THE RECORDS:
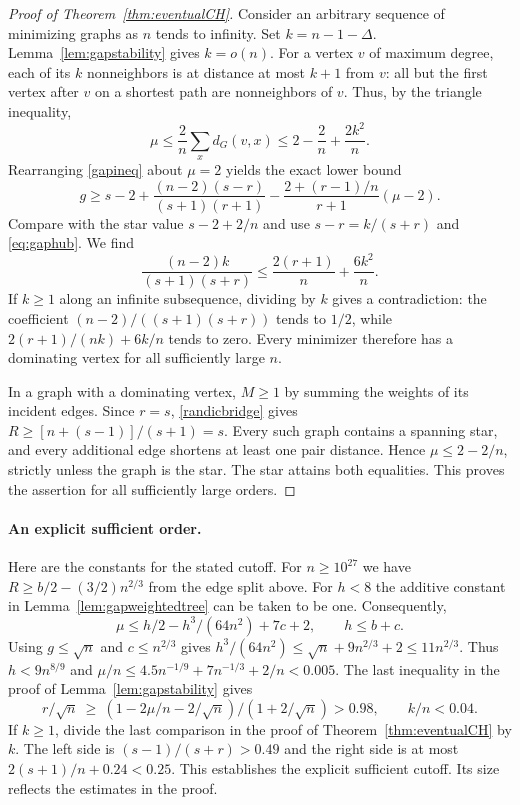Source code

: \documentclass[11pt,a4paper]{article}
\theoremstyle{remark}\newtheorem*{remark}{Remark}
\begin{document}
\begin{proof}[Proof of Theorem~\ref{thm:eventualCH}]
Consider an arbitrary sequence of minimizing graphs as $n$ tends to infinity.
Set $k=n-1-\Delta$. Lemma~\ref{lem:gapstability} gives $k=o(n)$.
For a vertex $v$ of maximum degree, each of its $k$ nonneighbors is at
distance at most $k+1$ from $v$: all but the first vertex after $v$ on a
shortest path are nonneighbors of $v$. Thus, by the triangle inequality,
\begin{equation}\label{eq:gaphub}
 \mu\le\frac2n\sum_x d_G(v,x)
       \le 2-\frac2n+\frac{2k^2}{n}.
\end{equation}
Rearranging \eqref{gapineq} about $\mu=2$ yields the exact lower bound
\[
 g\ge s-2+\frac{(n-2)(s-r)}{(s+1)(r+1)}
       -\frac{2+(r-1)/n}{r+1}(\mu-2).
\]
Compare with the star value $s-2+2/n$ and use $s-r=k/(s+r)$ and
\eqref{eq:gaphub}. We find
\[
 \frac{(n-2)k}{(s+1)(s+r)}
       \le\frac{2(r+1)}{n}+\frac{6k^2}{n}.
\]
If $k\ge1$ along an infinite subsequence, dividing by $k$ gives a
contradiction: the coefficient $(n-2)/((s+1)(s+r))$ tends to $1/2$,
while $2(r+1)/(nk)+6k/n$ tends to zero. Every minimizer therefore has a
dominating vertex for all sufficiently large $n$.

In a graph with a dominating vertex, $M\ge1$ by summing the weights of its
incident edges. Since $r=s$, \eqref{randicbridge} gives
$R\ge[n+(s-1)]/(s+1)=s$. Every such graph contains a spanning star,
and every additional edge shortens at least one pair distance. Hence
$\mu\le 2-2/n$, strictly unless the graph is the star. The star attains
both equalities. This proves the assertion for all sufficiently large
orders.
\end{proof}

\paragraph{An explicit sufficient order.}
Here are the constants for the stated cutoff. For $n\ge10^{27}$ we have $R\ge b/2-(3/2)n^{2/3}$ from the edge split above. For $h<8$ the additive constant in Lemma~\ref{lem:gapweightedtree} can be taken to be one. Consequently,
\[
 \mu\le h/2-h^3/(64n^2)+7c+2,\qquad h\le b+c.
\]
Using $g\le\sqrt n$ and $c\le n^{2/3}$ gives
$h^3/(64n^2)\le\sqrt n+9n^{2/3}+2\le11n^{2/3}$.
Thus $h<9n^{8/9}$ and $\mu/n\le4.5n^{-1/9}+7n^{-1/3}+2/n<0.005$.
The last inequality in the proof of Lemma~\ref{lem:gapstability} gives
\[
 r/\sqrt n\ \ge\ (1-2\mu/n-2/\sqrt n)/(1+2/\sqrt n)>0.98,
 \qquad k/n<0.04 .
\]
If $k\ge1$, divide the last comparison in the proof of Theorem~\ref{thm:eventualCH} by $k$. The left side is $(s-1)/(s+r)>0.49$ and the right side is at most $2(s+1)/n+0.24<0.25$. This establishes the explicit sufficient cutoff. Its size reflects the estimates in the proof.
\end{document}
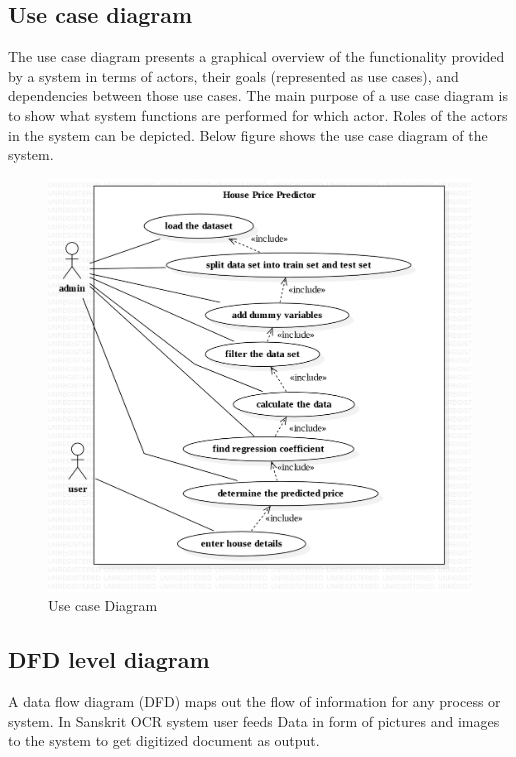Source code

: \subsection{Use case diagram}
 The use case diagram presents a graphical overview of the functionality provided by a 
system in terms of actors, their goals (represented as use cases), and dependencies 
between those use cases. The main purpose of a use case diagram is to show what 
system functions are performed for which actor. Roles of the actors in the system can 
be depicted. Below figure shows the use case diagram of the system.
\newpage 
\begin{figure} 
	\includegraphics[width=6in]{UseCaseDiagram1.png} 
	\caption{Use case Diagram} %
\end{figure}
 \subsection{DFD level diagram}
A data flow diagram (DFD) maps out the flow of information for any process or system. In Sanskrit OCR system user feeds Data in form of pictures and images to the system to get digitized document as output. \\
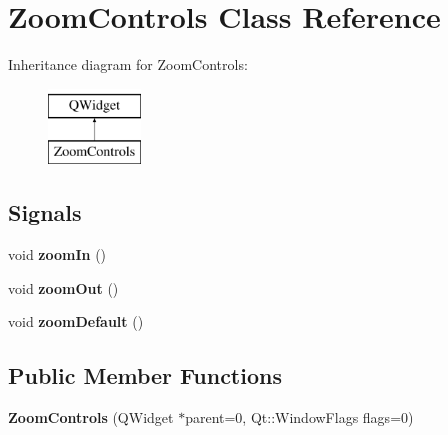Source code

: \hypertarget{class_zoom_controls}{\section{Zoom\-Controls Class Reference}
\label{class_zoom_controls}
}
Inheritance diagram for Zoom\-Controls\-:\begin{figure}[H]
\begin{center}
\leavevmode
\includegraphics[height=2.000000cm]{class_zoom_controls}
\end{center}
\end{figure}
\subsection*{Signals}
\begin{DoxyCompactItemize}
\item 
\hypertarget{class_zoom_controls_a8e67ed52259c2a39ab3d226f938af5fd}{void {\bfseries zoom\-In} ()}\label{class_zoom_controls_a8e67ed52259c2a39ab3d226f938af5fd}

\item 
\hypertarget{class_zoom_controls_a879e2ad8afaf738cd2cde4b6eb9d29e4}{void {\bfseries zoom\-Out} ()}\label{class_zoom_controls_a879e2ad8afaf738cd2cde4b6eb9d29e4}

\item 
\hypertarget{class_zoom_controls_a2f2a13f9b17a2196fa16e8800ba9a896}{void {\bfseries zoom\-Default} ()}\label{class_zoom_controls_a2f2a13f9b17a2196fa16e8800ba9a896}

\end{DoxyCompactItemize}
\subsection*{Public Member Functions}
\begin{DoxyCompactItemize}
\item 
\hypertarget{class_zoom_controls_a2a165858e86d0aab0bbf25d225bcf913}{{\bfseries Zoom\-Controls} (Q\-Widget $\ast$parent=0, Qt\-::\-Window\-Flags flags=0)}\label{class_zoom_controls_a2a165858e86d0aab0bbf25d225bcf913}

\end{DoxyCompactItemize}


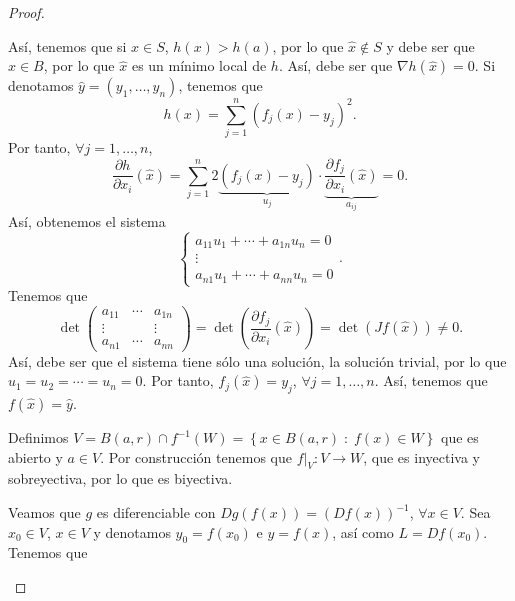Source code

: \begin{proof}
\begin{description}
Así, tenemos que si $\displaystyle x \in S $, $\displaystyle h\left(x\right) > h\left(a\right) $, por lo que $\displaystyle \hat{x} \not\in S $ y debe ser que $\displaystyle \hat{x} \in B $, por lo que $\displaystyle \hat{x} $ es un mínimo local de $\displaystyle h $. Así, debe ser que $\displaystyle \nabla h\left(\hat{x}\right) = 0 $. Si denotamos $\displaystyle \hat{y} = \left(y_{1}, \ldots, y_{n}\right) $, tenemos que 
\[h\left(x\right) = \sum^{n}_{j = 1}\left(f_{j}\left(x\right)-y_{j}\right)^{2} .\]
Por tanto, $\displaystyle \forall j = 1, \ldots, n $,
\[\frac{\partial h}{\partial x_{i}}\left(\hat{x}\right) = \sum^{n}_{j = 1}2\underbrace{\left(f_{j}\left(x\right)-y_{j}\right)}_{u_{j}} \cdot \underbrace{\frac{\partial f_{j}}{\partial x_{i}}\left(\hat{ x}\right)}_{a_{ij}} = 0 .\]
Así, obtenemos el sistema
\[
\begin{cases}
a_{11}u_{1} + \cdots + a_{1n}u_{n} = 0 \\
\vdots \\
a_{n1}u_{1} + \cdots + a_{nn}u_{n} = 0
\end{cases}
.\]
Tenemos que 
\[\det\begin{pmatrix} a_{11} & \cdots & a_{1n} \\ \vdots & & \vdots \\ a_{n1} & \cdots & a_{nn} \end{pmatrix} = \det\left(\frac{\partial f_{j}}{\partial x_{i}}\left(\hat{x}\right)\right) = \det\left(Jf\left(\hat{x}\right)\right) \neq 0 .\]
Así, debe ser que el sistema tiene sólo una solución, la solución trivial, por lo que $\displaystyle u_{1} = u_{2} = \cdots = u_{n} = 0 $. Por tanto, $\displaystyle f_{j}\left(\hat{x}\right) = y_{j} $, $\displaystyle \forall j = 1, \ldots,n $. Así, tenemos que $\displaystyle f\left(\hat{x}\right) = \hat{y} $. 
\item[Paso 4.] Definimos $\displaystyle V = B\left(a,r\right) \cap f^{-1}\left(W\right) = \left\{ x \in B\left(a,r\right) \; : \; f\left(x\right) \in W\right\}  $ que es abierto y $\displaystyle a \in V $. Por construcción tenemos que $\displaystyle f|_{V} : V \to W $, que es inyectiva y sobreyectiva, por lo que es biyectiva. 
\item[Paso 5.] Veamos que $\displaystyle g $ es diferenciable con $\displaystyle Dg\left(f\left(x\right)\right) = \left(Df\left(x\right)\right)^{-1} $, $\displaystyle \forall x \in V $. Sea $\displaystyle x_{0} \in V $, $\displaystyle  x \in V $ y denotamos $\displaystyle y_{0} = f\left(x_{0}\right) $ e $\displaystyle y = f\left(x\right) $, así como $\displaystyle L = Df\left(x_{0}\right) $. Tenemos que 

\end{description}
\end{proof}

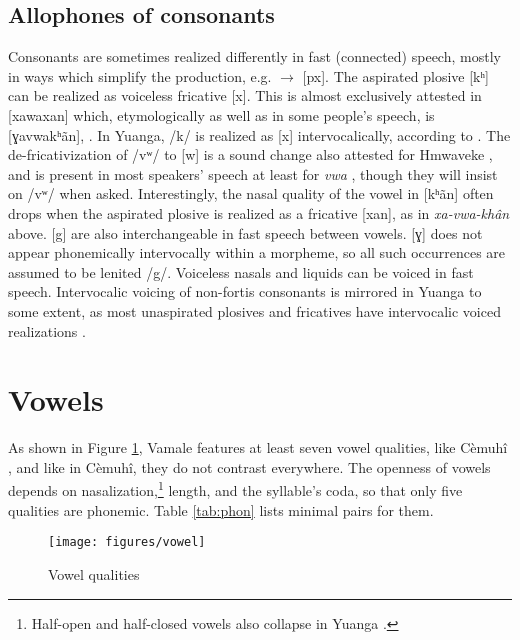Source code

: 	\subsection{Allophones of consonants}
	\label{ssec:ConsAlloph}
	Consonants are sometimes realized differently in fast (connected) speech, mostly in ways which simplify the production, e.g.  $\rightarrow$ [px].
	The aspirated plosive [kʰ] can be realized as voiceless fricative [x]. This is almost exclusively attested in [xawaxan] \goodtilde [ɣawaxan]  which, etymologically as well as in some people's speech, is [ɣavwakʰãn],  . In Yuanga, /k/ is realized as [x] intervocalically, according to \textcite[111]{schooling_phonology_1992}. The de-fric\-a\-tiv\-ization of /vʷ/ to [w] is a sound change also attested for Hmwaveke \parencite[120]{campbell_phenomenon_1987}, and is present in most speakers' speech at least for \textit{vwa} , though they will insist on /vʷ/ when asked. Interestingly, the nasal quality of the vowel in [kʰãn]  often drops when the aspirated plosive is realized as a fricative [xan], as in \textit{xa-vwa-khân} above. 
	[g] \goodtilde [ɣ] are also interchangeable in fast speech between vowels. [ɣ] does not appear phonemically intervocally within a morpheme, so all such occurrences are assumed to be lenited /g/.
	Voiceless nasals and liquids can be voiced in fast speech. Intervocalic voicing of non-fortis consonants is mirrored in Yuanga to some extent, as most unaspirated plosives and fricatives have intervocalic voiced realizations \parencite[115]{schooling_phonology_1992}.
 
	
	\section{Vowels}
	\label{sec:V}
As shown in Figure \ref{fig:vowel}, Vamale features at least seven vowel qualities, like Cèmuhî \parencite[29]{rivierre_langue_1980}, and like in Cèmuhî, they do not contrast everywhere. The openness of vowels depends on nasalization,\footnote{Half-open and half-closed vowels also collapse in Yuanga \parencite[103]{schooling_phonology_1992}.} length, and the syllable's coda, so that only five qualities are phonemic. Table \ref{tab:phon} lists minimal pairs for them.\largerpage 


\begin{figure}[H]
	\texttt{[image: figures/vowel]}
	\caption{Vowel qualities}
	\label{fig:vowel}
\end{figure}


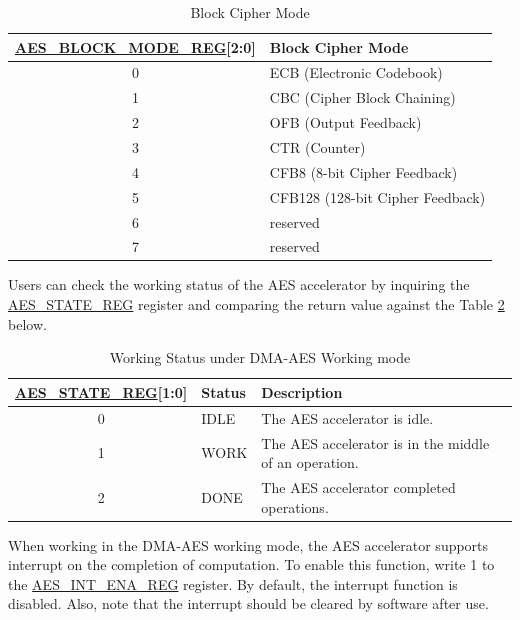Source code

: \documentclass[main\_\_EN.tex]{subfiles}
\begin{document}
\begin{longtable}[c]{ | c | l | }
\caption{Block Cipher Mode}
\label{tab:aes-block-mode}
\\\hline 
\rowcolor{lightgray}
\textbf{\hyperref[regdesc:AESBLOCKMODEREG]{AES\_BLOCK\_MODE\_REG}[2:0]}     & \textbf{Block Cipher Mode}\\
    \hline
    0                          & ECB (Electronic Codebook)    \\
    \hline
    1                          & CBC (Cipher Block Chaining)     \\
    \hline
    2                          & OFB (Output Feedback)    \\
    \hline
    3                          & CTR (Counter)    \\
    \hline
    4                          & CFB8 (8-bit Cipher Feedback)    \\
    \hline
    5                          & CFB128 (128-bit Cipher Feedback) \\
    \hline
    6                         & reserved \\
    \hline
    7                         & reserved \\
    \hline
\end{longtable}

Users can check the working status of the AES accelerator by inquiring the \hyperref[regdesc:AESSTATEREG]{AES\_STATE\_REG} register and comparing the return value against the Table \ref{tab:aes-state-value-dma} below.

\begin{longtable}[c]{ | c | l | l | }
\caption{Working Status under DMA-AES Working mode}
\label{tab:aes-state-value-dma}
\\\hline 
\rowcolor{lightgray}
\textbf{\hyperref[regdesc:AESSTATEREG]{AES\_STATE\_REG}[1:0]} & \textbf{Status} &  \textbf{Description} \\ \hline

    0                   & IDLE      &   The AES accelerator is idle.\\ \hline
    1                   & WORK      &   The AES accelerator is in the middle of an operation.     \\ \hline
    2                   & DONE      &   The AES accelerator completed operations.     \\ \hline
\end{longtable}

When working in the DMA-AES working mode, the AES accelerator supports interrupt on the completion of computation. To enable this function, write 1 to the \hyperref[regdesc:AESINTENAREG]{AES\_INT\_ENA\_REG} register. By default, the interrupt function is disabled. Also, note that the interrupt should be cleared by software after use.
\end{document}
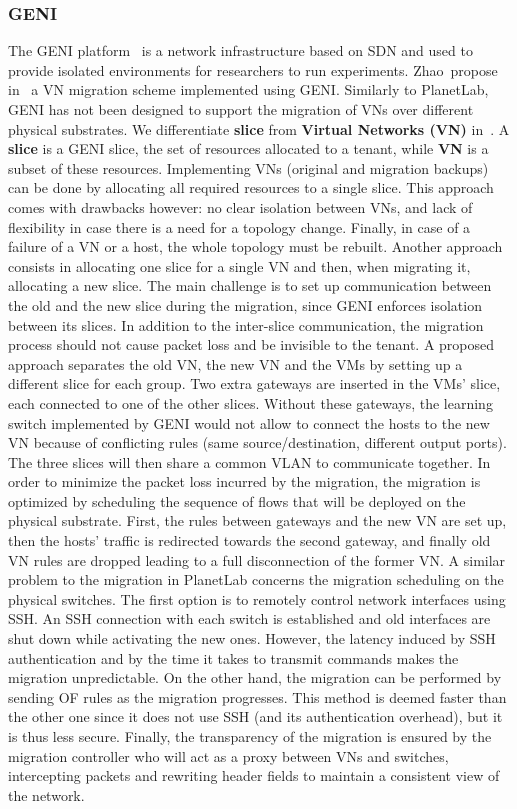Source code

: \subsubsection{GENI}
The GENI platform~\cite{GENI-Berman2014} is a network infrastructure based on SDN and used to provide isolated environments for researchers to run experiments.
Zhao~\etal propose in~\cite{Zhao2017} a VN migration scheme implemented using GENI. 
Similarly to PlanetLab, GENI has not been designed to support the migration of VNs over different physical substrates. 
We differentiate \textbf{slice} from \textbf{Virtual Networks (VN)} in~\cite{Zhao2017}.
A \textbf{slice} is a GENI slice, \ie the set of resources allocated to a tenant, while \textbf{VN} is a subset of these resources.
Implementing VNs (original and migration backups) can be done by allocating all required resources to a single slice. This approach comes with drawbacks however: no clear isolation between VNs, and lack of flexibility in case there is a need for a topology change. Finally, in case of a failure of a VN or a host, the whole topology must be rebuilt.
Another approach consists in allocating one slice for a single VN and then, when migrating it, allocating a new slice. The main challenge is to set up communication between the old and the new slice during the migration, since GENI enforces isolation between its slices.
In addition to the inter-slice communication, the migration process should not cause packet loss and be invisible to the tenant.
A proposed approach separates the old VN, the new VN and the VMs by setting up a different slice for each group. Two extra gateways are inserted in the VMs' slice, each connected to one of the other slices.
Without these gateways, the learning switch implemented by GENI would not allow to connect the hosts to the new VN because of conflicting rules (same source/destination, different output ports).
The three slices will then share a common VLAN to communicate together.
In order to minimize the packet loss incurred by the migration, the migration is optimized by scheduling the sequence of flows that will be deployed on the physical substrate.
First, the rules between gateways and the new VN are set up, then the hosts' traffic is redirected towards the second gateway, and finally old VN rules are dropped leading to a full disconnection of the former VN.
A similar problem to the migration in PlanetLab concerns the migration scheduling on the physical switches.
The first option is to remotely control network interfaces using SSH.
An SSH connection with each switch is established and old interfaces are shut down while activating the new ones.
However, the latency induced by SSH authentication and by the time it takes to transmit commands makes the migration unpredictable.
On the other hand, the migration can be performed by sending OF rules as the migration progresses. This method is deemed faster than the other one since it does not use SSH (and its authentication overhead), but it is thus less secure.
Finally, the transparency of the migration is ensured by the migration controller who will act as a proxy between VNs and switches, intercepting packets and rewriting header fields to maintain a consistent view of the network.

YOUR GOAL: Of all the entries above, retype exactly the lines from the line with "contradiction: the coefficient" to the line with "dominating vertex for", both included, and no others.

WRITTEN SOLUTION:
contradiction: the coefficient $(n-2)/((s+1)(s+r))$ tends to $1/2$,
while $2(r+1)/(nk)+6k/n$ tends to zero. Every minimizer therefore has a
dominating vertex for all sufficiently large $n$.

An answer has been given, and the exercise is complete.